▸ **INSTRUCTIONS FOR THE TASK**
Print verbatim the lines of the entries from the one containing "Tout comme le" to the last, inclusive, and no others.

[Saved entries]
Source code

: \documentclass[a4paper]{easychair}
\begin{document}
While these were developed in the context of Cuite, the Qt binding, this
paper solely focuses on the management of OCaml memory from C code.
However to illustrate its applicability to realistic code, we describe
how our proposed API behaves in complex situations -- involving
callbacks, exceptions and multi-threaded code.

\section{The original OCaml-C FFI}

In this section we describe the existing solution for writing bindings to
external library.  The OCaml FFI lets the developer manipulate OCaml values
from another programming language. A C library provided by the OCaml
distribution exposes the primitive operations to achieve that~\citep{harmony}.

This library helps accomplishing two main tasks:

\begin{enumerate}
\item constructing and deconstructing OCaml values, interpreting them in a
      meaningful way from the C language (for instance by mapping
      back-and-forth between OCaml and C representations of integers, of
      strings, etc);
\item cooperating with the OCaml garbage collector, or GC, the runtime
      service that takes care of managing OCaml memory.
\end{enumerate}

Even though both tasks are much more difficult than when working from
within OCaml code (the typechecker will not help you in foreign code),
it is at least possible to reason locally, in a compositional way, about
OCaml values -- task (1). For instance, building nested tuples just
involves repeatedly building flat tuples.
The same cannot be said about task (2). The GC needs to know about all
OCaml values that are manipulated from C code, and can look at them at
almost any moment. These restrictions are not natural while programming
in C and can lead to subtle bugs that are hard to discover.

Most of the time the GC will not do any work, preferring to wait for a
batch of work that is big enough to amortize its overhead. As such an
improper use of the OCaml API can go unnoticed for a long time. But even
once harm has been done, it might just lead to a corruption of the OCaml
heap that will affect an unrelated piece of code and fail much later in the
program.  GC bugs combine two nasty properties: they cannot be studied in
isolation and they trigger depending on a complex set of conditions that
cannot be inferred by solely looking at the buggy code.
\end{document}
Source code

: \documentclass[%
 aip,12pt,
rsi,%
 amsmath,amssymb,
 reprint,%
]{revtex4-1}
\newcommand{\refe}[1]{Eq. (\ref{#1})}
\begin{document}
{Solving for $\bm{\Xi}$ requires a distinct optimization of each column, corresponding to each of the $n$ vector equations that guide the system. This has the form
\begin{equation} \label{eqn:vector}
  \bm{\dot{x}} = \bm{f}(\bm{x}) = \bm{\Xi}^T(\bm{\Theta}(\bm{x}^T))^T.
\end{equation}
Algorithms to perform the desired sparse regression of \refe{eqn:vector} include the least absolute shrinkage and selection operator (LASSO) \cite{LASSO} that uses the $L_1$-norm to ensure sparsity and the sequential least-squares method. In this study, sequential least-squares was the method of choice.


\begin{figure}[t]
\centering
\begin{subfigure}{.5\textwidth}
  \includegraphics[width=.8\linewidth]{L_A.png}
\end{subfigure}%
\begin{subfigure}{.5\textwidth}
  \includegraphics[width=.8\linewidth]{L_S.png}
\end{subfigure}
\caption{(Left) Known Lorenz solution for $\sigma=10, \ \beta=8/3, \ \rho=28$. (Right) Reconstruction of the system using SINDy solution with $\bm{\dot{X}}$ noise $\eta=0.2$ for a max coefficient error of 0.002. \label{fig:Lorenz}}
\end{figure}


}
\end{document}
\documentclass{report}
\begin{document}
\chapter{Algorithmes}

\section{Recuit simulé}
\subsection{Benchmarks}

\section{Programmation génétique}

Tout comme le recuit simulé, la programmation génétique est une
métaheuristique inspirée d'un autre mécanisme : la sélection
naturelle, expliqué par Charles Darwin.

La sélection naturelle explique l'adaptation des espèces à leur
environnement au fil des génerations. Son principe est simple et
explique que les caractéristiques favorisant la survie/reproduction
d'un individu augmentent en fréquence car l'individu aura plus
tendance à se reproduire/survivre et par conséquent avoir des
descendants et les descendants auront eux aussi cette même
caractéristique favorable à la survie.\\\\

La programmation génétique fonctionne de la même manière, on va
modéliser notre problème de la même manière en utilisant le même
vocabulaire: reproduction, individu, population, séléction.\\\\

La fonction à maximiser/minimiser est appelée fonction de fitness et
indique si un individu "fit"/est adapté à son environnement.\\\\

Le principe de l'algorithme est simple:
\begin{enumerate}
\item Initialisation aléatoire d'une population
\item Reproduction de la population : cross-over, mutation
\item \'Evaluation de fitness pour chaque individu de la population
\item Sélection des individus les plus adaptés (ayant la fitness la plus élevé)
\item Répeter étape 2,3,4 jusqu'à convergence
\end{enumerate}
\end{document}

▸ **RESULT**
Tout comme le recuit simulé, la programmation génétique est une
métaheuristique inspirée d'un autre mécanisme : la sélection
naturelle, expliqué par Charles Darwin.

La sélection naturelle explique l'adaptation des espèces à leur
environnement au fil des génerations. Son principe est simple et
explique que les caractéristiques favorisant la survie/reproduction
d'un individu augmentent en fréquence car l'individu aura plus
tendance à se reproduire/survivre et par conséquent avoir des
descendants et les descendants auront eux aussi cette même
caractéristique favorable à la survie.\\\\

La programmation génétique fonctionne de la même manière, on va
modéliser notre problème de la même manière en utilisant le même
vocabulaire: reproduction, individu, population, séléction.\\\\

La fonction à maximiser/minimiser est appelée fonction de fitness et
indique si un individu "fit"/est adapté à son environnement.\\\\

Le principe de l'algorithme est simple:
\begin{enumerate}
\item Initialisation aléatoire d'une population
\item Reproduction de la population : cross-over, mutation
\item \'Evaluation de fitness pour chaque individu de la population
\item Sélection des individus les plus adaptés (ayant la fitness la plus élevé)
\item Répeter étape 2,3,4 jusqu'à convergence
\end{enumerate}
\end{document}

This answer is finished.